Rank-and-file Democrats with competitive races this cycle are now untethered from the failing president’s agenda. They no longer need to explain to voters how printing more money for a leftist wishlist made sense as prices continue to skyrocket in grocery stores across the country. They no longer have to explain why they voted to include massive tax cuts for the wealthy in their "human infrastructure" bill.

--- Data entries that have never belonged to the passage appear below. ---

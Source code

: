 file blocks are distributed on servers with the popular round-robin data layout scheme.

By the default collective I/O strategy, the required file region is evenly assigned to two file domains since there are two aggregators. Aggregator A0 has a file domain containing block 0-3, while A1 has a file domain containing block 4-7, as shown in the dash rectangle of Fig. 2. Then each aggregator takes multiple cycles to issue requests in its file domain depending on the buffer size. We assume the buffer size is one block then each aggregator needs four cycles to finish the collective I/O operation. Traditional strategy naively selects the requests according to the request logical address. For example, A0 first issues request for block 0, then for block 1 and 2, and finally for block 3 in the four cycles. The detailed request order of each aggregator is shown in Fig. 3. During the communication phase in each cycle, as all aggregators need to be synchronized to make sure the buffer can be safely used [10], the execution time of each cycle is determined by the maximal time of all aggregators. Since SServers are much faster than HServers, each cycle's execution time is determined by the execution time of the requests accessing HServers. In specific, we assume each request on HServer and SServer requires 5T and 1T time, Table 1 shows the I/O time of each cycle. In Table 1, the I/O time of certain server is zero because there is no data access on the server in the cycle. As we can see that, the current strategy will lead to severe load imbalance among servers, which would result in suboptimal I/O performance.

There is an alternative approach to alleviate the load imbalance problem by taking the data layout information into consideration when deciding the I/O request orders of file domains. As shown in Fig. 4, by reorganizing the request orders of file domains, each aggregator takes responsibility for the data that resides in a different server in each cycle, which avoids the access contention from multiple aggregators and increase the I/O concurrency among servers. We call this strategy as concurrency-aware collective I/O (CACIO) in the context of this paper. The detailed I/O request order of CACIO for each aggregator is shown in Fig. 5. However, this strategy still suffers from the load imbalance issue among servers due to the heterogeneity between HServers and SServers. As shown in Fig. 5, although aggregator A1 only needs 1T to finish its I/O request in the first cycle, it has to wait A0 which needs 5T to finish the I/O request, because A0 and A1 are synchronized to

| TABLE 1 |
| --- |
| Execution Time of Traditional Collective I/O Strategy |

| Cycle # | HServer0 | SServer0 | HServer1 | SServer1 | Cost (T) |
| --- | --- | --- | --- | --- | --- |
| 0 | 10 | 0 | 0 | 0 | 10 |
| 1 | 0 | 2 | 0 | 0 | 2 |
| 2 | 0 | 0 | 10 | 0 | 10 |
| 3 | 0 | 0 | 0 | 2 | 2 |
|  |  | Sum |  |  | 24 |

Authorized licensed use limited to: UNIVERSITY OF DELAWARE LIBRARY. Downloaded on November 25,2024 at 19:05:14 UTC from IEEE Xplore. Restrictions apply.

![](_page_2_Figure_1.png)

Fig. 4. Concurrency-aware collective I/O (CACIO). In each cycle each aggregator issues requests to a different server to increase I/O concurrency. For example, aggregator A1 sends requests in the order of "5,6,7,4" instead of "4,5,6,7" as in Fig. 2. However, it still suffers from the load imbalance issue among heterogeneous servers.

Who knows whether the lifeline will be enough to save vulnerable Democrats given Biden's other failures. Between the administration's utter failure in Afghanistan and Biden's failure to shut down COVID-19, the past year of Democratic leadership has been a political disaster. But with just under a year until the midterms, Manchin's bullet to the administration's disastrous spending bill may be just what they need to get back on track.
From coal comes diamonds.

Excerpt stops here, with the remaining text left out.